**PROMPT**
Return each line of the entries that holds the string "used".

┌─ STORED DATA

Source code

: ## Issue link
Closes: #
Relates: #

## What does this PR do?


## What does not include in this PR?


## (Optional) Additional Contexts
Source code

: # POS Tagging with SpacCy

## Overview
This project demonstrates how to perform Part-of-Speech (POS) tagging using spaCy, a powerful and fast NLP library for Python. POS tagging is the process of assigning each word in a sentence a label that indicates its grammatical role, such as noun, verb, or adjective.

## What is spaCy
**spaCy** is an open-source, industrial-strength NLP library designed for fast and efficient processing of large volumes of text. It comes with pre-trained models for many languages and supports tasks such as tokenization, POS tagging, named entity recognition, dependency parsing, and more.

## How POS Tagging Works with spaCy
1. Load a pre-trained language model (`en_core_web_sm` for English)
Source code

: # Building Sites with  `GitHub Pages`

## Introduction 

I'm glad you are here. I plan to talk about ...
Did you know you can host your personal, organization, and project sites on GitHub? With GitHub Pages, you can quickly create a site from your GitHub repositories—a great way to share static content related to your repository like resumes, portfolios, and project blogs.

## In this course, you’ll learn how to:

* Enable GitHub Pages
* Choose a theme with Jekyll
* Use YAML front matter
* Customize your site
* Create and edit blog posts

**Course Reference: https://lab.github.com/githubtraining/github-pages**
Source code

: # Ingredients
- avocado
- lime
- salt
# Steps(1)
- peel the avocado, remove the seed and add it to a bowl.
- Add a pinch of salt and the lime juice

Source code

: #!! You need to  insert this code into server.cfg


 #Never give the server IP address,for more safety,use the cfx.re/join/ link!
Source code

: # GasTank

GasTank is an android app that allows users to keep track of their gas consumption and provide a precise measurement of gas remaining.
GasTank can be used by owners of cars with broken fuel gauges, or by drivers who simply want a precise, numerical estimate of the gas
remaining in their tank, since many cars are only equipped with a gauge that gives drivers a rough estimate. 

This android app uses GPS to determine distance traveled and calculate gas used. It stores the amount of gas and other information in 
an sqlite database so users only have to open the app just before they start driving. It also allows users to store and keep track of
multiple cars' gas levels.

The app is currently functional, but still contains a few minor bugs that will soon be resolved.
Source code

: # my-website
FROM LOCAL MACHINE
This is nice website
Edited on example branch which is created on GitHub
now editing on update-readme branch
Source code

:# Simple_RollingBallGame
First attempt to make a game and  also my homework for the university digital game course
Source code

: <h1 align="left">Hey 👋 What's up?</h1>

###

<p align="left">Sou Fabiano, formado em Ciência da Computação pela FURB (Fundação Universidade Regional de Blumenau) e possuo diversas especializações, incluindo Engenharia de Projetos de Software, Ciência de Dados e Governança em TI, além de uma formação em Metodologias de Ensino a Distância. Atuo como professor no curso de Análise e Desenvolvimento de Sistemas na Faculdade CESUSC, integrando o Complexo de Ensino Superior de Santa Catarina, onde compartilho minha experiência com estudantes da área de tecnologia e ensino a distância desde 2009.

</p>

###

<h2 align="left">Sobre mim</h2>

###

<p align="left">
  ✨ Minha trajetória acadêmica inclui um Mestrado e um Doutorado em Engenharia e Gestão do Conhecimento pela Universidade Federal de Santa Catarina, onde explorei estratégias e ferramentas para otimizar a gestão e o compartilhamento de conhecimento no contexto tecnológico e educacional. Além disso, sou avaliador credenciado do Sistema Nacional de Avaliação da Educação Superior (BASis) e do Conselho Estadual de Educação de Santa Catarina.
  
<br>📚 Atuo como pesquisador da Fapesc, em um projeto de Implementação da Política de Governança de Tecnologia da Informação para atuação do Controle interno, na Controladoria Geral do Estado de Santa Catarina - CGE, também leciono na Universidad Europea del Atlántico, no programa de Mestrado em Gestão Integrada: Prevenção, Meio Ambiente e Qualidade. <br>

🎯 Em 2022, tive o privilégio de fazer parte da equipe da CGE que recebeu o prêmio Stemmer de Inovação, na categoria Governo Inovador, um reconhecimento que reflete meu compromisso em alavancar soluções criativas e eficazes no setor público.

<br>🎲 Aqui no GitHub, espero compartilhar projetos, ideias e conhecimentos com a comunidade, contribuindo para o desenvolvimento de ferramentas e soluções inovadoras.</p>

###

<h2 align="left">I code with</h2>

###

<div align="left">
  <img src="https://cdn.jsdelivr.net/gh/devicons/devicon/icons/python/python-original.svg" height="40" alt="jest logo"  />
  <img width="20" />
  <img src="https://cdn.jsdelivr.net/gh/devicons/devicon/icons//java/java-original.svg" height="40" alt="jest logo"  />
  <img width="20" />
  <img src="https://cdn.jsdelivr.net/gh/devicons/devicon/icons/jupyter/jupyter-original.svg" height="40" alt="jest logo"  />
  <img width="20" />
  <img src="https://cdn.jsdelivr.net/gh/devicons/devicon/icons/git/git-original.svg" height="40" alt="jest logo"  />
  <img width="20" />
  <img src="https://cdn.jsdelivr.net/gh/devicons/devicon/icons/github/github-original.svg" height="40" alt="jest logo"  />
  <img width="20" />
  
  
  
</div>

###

└─
┌─ STORED DATA

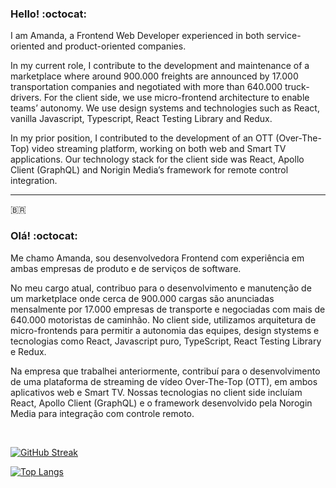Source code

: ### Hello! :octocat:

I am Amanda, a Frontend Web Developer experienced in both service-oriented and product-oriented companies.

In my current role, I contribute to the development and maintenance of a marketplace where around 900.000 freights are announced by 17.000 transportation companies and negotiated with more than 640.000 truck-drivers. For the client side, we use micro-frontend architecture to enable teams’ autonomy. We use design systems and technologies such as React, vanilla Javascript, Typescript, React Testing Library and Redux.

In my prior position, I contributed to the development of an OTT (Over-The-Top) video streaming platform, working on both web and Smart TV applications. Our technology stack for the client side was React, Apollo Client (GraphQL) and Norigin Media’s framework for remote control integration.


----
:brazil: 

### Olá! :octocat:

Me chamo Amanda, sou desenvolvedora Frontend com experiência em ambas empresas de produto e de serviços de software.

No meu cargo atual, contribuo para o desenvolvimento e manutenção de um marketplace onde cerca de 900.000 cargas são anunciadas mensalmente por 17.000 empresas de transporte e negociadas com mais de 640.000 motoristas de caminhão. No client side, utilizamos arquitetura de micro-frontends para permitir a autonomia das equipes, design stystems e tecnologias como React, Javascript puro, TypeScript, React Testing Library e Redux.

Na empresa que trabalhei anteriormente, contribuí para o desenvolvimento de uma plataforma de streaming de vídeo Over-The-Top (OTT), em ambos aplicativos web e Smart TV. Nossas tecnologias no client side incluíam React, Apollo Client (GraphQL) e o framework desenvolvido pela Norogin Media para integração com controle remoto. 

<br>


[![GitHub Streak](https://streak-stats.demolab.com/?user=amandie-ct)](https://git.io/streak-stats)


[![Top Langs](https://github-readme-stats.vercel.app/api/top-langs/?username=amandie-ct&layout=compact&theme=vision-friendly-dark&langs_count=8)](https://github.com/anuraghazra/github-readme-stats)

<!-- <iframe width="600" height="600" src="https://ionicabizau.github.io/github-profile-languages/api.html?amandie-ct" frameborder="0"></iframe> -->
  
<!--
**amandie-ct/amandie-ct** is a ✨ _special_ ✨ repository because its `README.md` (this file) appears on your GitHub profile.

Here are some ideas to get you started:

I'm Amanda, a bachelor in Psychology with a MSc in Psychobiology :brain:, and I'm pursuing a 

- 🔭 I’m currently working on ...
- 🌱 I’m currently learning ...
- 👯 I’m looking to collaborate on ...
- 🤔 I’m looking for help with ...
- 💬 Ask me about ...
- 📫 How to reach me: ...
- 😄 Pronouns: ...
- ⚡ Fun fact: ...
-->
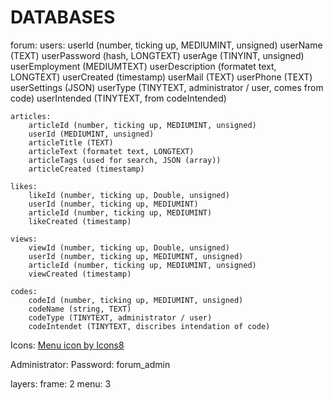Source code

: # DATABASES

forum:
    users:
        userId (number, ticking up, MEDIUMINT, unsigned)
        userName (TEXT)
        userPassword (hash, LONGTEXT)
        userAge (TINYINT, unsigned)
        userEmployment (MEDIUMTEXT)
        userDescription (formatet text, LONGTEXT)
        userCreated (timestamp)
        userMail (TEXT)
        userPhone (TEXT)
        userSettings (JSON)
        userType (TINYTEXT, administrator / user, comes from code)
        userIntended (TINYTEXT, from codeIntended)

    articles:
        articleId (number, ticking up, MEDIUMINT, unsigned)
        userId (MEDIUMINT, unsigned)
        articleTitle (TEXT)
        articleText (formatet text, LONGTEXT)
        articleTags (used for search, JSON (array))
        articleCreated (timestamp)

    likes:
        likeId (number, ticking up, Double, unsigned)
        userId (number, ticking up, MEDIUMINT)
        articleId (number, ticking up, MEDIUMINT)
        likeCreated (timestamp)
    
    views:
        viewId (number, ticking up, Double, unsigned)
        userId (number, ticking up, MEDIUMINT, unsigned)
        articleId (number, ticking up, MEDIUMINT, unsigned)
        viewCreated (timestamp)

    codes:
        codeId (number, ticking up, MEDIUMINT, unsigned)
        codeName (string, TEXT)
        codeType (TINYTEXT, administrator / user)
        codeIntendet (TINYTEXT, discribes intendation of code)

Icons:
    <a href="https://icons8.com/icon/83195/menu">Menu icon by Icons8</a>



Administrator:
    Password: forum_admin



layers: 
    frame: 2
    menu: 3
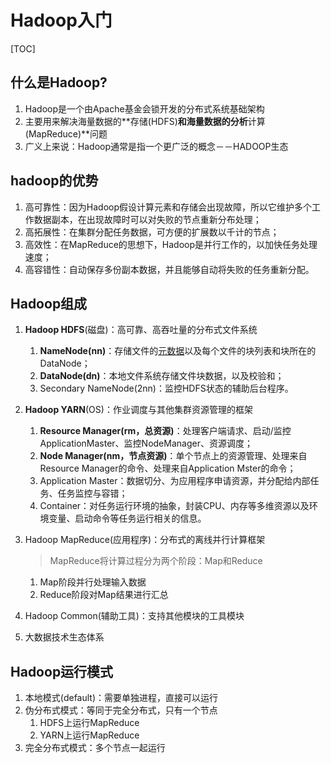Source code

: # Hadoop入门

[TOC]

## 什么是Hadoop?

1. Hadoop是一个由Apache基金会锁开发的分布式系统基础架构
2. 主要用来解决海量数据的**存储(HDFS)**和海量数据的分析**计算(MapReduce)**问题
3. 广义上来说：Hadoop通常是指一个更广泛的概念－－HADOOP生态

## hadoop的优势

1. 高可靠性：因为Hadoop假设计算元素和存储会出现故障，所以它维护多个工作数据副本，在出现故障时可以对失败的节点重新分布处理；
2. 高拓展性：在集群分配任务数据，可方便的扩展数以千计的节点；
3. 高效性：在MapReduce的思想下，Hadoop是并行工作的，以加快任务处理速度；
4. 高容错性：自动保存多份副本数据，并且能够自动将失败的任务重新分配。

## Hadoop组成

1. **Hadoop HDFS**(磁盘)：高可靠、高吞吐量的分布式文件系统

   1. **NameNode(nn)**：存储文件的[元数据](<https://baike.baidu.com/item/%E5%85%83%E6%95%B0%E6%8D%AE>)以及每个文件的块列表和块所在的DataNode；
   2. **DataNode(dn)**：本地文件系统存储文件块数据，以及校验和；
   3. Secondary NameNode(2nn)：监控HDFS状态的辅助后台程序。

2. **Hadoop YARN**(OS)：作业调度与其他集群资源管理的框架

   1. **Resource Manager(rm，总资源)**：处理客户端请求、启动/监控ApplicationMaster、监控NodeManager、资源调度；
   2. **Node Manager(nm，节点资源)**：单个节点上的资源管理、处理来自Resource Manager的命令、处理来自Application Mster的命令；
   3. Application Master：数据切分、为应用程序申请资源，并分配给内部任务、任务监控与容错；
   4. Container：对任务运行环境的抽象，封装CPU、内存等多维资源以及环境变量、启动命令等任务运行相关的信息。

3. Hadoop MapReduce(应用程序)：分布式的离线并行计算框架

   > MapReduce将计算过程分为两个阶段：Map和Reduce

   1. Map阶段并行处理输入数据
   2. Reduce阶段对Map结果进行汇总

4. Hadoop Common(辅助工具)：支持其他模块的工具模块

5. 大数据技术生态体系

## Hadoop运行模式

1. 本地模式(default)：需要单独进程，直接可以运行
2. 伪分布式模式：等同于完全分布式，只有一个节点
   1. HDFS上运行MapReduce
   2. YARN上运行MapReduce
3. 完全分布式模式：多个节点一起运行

└─

**EXERCISE RESULT**
GasTank can be used by owners of cars with broken fuel gauges, or by drivers who simply want a precise, numerical estimate of the gas
This android app uses GPS to determine distance traveled and calculate gas used. It stores the amount of gas and other information in 
        articleTags (used for search, JSON (array))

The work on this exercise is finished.